Advocates for government services say a spending limit would exact a devastating toll, particularly for the poor and elderly.

"This cap will limit the state's ability to respond to a host of challenges facing the state," said Jean Ross, executive director of the California Budget Project, which advocates for spending for the poor. "You're starting from a very low base. Of the last 10 years, nine have been very bad revenue years. Next year likely will be worse, and we'll lock that into the future. It's tying you into what is certainly a low point, the bottom of an economic downturn.

"If you like where we are now, this is for you," Ross said. "If you want more kids with health coverage, improvements in public education, kids who want to go to college to be able to go to college, then you have a problem."

The plan makes no sense, said Republican activist Jon Fleischman, because a voter who wants to cap spending also is likely to think taxes are too high.

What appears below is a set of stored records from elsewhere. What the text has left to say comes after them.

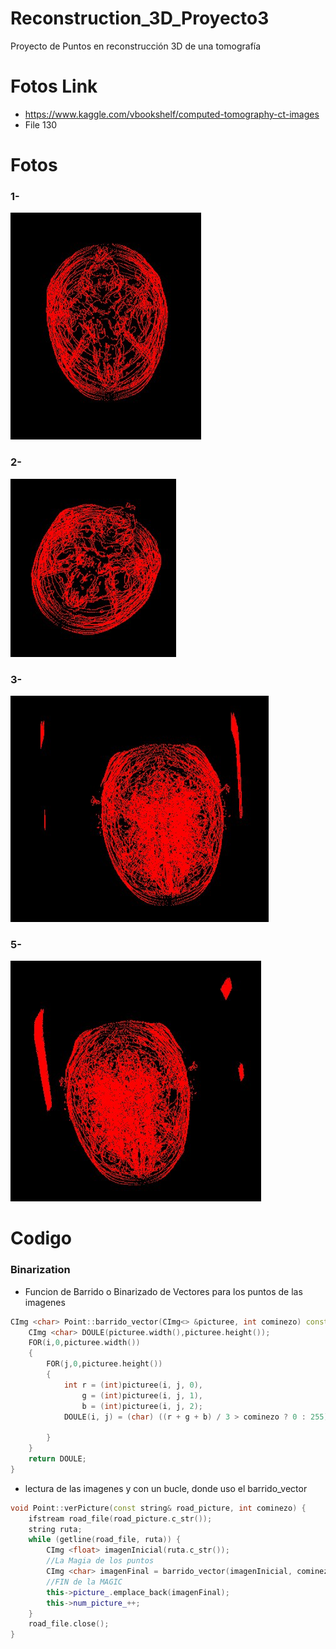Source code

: # Reconstruction_3D_Proyecto3
Proyecto de Puntos en reconstrucción 3D de una tomografía
# Fotos Link
* https://www.kaggle.com/vbookshelf/computed-tomography-ct-images
* File 130
# Fotos
### 1-
![](IMG/prueba/1.jpg)
### 2-
![](IMG/prueba/2.jpg)
### 3-
![](IMG/prueba/3.jpg)
### 5-
![](IMG/prueba/4.jpg)
# Codigo
### Binarization
* Funcion de Barrido o Binarizado de Vectores para los puntos de las imagenes
``` C++
CImg <char> Point::barrido_vector(CImg<> &picturee, int cominezo) const {
    CImg <char> DOULE(picturee.width(),picturee.height());
    FOR(i,0,picturee.width())
    {
        FOR(j,0,picturee.height())
        {
            int r = (int)picturee(i, j, 0),
                g = (int)picturee(i, j, 1),
                b = (int)picturee(i, j, 2);
            DOULE(i, j) = (char) ((r + g + b) / 3 > cominezo ? 0 : 255);

        }
    }
    return DOULE;
}
```
* lectura de las imagenes y con un bucle, donde uso el barrido_vector
``` C++
void Point::verPicture(const string& road_picture, int cominezo) {
    ifstream road_file(road_picture.c_str());
    string ruta;
    while (getline(road_file, ruta)) {
        CImg <float> imagenInicial(ruta.c_str());
        //La Magia de los puntos
        CImg <char> imagenFinal = barrido_vector(imagenInicial, cominezo);
        //FIN de la MAGIC
        this->picture_.emplace_back(imagenFinal);
        this->num_picture_++;
    }
    road_file.close();
}
```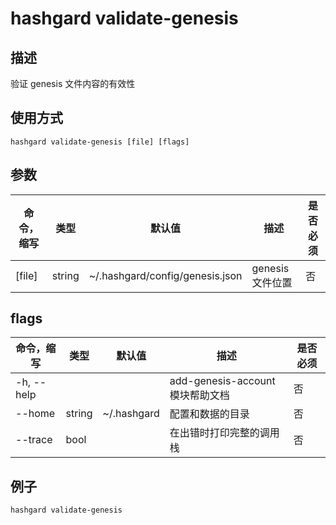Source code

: # hashgard validate-genesis

## 描述

验证 genesis 文件内容的有效性

## 使用方式

```
hashgard validate-genesis [file] [flags]
```

## 参数

| 命令，缩写 | 类型   | 默认值                          | 描述             | 是否必须 |
| ---------- | ------ | ------------------------------- | ---------------- | -------- |
| [file]     | string | ~/.hashgard/config/genesis.json | genesis 文件位置 | 否       |

## flags

| 命令，缩写 | 类型   | 默认值      | 描述                             | 是否必须 |
| ---------- | ------ | ----------- | -------------------------------- | -------- |
| -h, --help |        |             | add-genesis-account 模块帮助文档 | 否       |
| --home     | string | ~/.hashgard | 配置和数据的目录                 | 否       |
| --trace    | bool   |             | 在出错时打印完整的调用栈         | 否       |

## 例子

```bash
hashgard validate-genesis
```
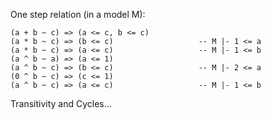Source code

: 
One step relation (in a model M):

```wiki
(a + b ~ c) => (a <= c, b <= c)
(a * b ~ c) => (b <= c)                   -- M |- 1 <= a
(a * b ~ c) => (a <= c)                   -- M |- 1 <= b
(a ^ b ~ a) => (a <= 1)
(a ^ b ~ c) => (b <= c)                   -- M |- 2 <= a
(0 ^ b ~ c) => (c <= 1)
(a ^ b ~ c) => (a <= c)                   -- M |- 1 <= b
```


Transitivity and Cycles...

"It's not fair to create a scenario where they're almost blackmailed," said Fleischman, a Republican Party official who publishes the Flash Report blog. "Anyway, we have a spending cap right now. It's supposed to be our Republican legislators. Once you have a spending cap, why do you need Republican legislators?"

Democrats may appear to have emerged victorious on this issue if it seems voters would reject the cap. But the risk they are taking is that voters, shown in polls to favor spending caps by a large margin, may approve it.

But both parties have incentives to support a spending limit deal, Quinn said.

"If it doesn't pass, Democrats will have only two years of a tax increase, which barely covers the current deficit, and the down economy will probably still be with us," Quinn said. "They'll have to go through more budget cuts if they don't have the taxes in place."

Republicans, on the other hand, should love to see spending curtailed over the long term.

"They will remember this five, 10 years down the road and will see that they stopped the runaway train of spending outracing revenues," Quinn said. "That's a big win for Republicans."

Sen. Mark DeSaulnier, D-Concord, said he plans to vote for the spending cap today but will vote against it once it hits the ballot — which could be in June.

"I don't like voting for it because the demand for services will go up in the future," DeSaulnier said. "But the redeeming part of it is that voters get to decide. It'll be worth it to get two years (of tax revenues) to see if the economy will turn around."